Medical therapy options
- No medical treatment for congenital myogenic ptosis
Radiation therapy options
- None
Surgery options
- Indications
- The presence or risk of amblyopia due to covering or encroachment of the central visual axis
- Psychosocial: Any eyelid asymmetry should be seen as a potential cause for body dysmorphism. It is important to take into account both the patient’s and the parent’s desires to achieve eyelid symmetry
- Timing
- If good vision is documented there is no urgency for ptosis repair
- After 6 months of age elective surgery is considered to be of a lower risk for general anesthesia
- Severe ptosis that covers the central visual axis such as with congenital 3rd nerve palsy might require earlier repair
- Mechanical ptosis (eg, large infantile hemangioma) that has not responded well to medical management might require removal of the mass
- If child has a planned general anesthesia for another problem ptosis repair can be arranged at same anesthesia
- Goal of surgery
- Functional success
- Eyelid height is elevated to clear the central visual axis (Usually an MRD1 of ≥2mm)
- Chin up position is resolved or improved due to better eyelid height
- Excessive brow use can be resolved in younger children, but not always
- Cosmetic success
- A functional success with good eyelid symmetry and contour as compared to the fellow eye.
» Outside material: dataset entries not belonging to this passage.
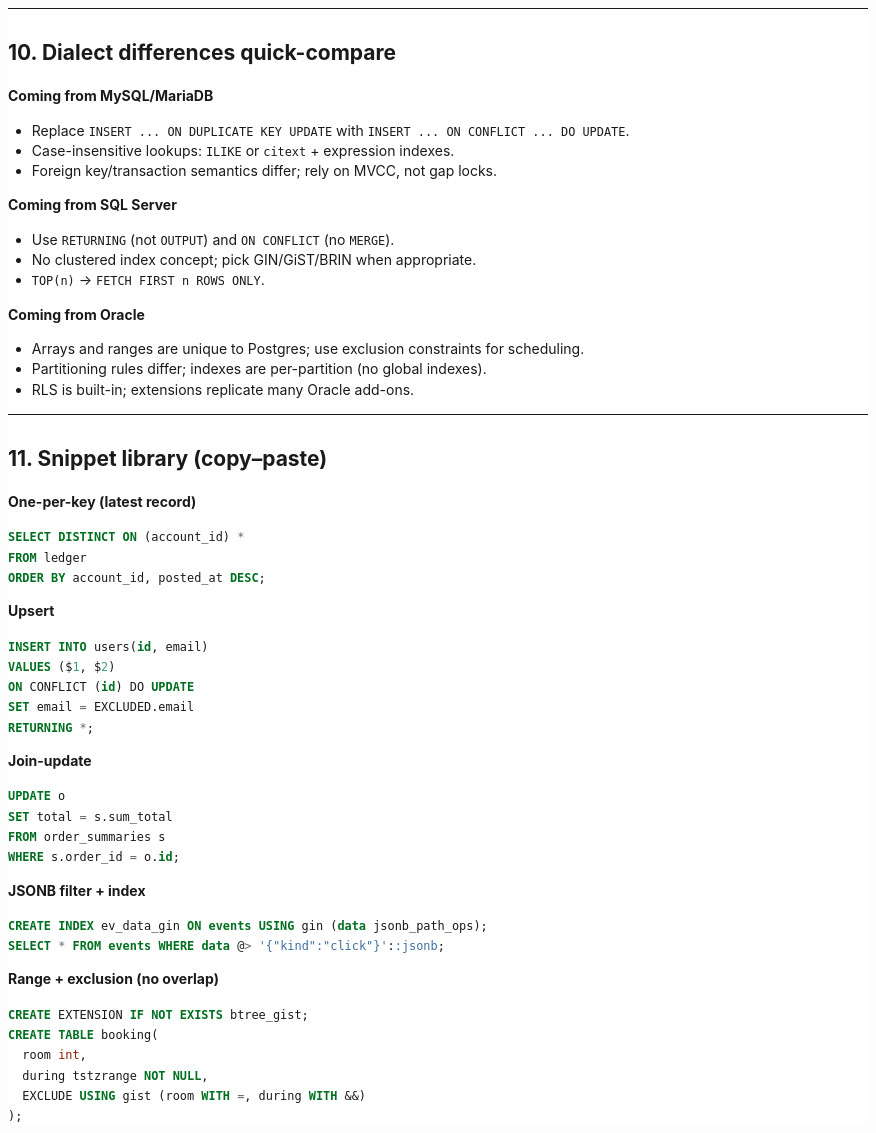 
---

## 10. Dialect differences quick-compare
**Coming from MySQL/MariaDB**
- Replace `INSERT ... ON DUPLICATE KEY UPDATE` with `INSERT ... ON CONFLICT ... DO UPDATE`.
- Case-insensitive lookups: `ILIKE` or `citext` + expression indexes.
- Foreign key/transaction semantics differ; rely on MVCC, not gap locks.

**Coming from SQL Server**
- Use `RETURNING` (not `OUTPUT`) and `ON CONFLICT` (no `MERGE`).
- No clustered index concept; pick GIN/GiST/BRIN when appropriate.
- `TOP(n)` → `FETCH FIRST n ROWS ONLY`.

**Coming from Oracle**
- Arrays and ranges are unique to Postgres; use exclusion constraints for scheduling.
- Partitioning rules differ; indexes are per-partition (no global indexes).
- RLS is built-in; extensions replicate many Oracle add-ons.

---

## 11. Snippet library (copy–paste)

**One-per-key (latest record)**
```sql
SELECT DISTINCT ON (account_id) *
FROM ledger
ORDER BY account_id, posted_at DESC;
```

**Upsert**
```sql
INSERT INTO users(id, email)
VALUES ($1, $2)
ON CONFLICT (id) DO UPDATE
SET email = EXCLUDED.email
RETURNING *;
```

**Join-update**
```sql
UPDATE o
SET total = s.sum_total
FROM order_summaries s
WHERE s.order_id = o.id;
```

**JSONB filter + index**
```sql
CREATE INDEX ev_data_gin ON events USING gin (data jsonb_path_ops);
SELECT * FROM events WHERE data @> '{"kind":"click"}'::jsonb;
```

**Range + exclusion (no overlap)**
```sql
CREATE EXTENSION IF NOT EXISTS btree_gist;
CREATE TABLE booking(
  room int,
  during tstzrange NOT NULL,
  EXCLUDE USING gist (room WITH =, during WITH &&)
);
```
The eyelid height should have an MRD1 of ≥ 3mm in most patients (Figure 1)
Figure 1. The margin reflex distance 1 (MRD1) as measured in millimeters from the center of the cornea (right column of numbers). This is compared to an estimated amount of ptosis as measured from the superior corneal limbus (left column of numbers). It is best when describing ptosis to make MRD1 measurements.
- Choice of procedure
- Müllerectomy (Putterman’s technique) with or without a tarsectomy
- Good response to 2.5% Phenylephrine is a good predictor of surgical success
- Indication might be patients at high risk of exposure keratopathy with poor or missing Bell’s phenomenon
- Anterior levator resection
- Fair to excellent levator function (≥ 5 mm)
- Frontalis sling with synthetic or banked sling material
- Poor levator function (≤4mm)
- Age below 4 years (insufficient leg length for autogenous fascia lata graft)
- Potential need for removal (eg, 3rd nerve palsy with risk of cornea exposure)
- Frontalis sling with autogenous fascia lata
- Poor levator function (≤ 4mm)
- Age above 4 years (adequate leg length for autogenous fascia lata harvesting — ideal graft is ≥12cm)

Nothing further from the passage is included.